The retail price premium that TTC reports may be an important enticement to roasters to invest more in direct sourcing and supply chain transparency. But it doesn’t say anything about the impacts of the transparency premium for the growers whose names are used to help sell these coffee—impacts that seem to me to be tied up with the concepts of EGS, GPP, FOB and farmer equity.
The E-G-S, the G-P-P and the F-O-B
On its Transparently Traded Coffees page, TTC introduces the idea of effective grower share (EGS), which it says “is the percentage of the retail price paid by a consumer…that is returned to the coffee grower.” TTC explains the methodology behind the EGS like this: “EGS is calculated by dividing the green price paid to the grower (GPP) by the green-pound equivalent price charged for each bag of roasted coffee.” TTC gets its GPP data from roaster websites.
There is only one problem here, but it is a big one: what TTC calls GPP is generally not the GPP. Not the green price paid to growers. Rather, it is almost certainly FOB—the “Free on Board” price specified in most roaster contracts. A price paid not to the grower but the exporter. Once the exporter discounts what it charges for its services (and perhaps also a cooperative or lender or both will do the same), the amount of money actually received by the grower can be significantly lower.

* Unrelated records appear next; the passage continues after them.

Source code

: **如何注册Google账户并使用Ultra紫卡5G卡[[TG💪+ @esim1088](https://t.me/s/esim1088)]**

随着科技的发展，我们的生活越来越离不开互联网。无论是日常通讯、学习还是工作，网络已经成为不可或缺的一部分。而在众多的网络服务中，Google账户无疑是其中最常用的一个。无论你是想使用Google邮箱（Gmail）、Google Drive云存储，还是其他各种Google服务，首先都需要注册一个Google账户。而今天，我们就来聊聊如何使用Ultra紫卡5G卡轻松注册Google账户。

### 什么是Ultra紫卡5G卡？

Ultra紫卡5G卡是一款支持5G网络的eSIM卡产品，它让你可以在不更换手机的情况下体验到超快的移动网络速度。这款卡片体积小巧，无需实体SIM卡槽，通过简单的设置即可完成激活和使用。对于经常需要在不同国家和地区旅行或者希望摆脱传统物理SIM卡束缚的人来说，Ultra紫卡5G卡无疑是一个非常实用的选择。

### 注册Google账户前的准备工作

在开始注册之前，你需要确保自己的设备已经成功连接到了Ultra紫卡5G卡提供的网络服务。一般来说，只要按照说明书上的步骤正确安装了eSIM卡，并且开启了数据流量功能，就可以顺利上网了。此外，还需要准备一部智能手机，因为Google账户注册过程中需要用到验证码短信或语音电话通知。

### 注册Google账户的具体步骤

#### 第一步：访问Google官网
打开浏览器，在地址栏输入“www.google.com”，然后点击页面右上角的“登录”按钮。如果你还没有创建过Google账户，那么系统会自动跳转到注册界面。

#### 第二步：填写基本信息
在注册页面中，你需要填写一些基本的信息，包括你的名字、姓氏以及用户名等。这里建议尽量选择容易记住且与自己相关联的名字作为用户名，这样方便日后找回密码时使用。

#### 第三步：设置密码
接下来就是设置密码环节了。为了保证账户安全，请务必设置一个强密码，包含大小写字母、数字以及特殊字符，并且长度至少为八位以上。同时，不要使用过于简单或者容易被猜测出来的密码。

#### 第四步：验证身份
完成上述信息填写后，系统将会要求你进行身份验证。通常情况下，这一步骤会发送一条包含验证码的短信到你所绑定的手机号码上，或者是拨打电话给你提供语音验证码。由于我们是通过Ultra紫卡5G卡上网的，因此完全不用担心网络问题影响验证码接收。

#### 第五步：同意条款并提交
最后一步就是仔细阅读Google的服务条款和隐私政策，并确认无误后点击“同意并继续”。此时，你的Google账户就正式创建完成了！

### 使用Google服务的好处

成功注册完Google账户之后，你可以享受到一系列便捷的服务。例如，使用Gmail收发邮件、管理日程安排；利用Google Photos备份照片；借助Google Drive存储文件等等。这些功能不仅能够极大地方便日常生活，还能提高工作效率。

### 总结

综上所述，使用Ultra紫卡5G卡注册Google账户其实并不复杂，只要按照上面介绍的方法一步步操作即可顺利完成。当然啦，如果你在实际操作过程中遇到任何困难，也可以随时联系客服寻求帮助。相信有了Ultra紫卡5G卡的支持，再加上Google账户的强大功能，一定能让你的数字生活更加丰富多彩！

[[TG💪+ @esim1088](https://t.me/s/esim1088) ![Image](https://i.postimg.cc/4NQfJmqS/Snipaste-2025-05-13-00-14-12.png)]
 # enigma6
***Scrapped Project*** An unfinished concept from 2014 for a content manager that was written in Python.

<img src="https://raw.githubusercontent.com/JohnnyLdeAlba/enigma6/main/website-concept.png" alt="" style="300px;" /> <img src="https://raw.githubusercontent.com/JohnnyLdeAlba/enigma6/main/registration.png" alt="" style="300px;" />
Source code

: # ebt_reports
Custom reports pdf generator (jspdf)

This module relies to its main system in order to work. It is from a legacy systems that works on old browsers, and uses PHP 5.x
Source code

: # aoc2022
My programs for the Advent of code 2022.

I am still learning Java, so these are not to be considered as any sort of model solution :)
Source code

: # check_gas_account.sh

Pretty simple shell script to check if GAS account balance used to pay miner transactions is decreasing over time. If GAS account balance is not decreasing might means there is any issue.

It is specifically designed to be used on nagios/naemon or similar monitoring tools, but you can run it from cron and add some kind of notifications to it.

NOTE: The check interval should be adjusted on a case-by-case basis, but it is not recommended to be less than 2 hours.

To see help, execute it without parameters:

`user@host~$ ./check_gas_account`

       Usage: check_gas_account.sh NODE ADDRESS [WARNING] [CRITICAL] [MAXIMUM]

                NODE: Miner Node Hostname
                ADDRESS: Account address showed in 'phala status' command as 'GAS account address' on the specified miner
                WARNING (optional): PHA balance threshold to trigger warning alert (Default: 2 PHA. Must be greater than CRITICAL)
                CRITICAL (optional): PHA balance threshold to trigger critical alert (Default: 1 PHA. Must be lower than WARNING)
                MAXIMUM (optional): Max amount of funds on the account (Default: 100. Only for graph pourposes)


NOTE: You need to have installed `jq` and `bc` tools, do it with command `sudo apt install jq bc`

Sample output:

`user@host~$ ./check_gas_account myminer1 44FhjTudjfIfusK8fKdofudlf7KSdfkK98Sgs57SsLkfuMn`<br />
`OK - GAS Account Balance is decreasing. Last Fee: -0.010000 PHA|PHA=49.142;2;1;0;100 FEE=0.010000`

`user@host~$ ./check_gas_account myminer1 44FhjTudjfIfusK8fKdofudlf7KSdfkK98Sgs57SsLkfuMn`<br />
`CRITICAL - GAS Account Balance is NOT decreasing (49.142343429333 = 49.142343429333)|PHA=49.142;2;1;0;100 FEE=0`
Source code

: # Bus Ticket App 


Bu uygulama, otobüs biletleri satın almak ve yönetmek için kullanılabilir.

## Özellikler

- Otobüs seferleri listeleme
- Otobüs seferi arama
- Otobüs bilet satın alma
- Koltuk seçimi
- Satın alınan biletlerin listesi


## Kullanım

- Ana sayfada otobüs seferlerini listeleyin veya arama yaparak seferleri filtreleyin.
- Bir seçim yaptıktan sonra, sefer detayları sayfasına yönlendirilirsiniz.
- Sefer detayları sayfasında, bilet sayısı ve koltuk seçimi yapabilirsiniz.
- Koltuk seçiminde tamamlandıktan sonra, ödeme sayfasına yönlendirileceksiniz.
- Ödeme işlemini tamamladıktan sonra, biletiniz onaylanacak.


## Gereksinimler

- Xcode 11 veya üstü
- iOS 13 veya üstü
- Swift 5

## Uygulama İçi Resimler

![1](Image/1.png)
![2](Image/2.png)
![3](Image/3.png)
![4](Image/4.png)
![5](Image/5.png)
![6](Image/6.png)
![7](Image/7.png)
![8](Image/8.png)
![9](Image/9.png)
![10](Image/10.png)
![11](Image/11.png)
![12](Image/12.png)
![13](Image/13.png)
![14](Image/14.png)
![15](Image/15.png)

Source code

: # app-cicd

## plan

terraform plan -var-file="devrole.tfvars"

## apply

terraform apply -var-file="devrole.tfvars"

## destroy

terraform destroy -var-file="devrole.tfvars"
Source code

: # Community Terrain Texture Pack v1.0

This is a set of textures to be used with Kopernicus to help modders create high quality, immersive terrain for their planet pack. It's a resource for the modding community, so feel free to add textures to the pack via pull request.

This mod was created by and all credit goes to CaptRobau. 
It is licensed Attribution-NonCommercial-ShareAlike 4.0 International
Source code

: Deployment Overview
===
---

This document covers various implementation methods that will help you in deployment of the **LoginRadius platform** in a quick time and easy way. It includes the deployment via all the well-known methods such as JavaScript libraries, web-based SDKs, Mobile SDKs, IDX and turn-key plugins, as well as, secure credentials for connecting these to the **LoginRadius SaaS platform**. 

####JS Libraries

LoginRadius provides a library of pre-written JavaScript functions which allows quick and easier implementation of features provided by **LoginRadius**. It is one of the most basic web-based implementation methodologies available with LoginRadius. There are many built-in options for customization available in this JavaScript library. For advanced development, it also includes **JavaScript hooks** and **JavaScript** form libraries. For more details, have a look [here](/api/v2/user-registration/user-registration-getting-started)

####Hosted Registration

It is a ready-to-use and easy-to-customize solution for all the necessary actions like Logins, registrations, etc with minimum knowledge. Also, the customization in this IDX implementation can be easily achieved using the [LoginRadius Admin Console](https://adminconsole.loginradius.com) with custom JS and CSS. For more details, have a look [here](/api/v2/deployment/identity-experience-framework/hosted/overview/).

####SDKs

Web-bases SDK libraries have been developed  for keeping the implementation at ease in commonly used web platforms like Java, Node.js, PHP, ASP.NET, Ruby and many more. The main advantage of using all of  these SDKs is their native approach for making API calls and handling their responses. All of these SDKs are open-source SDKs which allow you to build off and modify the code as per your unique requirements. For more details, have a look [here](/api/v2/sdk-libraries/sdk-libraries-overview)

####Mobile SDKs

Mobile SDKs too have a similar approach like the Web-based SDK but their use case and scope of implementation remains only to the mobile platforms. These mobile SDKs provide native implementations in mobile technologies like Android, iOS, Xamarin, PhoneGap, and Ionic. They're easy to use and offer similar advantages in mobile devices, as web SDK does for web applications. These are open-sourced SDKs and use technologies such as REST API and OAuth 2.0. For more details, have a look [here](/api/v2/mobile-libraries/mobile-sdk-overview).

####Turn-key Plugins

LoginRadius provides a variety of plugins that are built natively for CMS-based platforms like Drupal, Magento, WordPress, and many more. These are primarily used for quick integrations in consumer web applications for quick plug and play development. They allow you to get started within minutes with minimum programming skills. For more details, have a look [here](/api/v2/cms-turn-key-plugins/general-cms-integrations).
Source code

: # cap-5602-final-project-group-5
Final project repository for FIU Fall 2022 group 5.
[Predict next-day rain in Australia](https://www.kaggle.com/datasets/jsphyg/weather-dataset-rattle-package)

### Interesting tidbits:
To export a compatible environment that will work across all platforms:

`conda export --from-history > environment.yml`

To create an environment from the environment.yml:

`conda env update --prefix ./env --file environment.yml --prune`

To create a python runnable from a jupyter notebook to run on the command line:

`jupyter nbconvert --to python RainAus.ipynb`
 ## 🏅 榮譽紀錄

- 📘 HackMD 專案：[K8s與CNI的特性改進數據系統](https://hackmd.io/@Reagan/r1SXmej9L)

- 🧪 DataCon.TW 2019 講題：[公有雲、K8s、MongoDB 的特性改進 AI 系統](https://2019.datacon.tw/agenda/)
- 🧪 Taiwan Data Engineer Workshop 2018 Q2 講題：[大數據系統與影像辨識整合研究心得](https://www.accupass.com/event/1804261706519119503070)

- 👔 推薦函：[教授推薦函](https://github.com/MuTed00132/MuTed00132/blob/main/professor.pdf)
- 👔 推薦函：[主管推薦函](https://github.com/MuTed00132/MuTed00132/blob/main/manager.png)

And guess what? Exporters tend to charge more for the kinds of fully traceable, single-farm lots that are marketed using growers’ names and other credentials. Why? Because that kind of traceability costs more. A business that does a large number of very small and fully traceable lots of extraordinary quality has a different cost structure than a business that moves large volumes of blended, non-traceable coffees efficiently according to standard operating procedures: it is more inefficient and has higher per-unit costs.
In sum, what TTC calls the EGS is not really the EGS. Not the true EGS. The true EGS is always and everywhere lower than TTC suggests it is. It may even be regressive, with lower returns to growers as a percentage of the retail price as the retail price rises. Unless and until the EGS goes further upstream in the supply chain to capture information about farmgate pricing, we can’t know. Meantime, EGS is really “EES” or “effective exporter share.”
Farmer equity
TTC omits the data point that I am most interested in, the one seems to speak most directly to the grower outcomes that are such a central concern for TTC: the true EGS for the coffees in its survey. Based on farmgate and not FOB prices, how much does the grower earn as a percentage of the retail price of coffee that bears his or her name?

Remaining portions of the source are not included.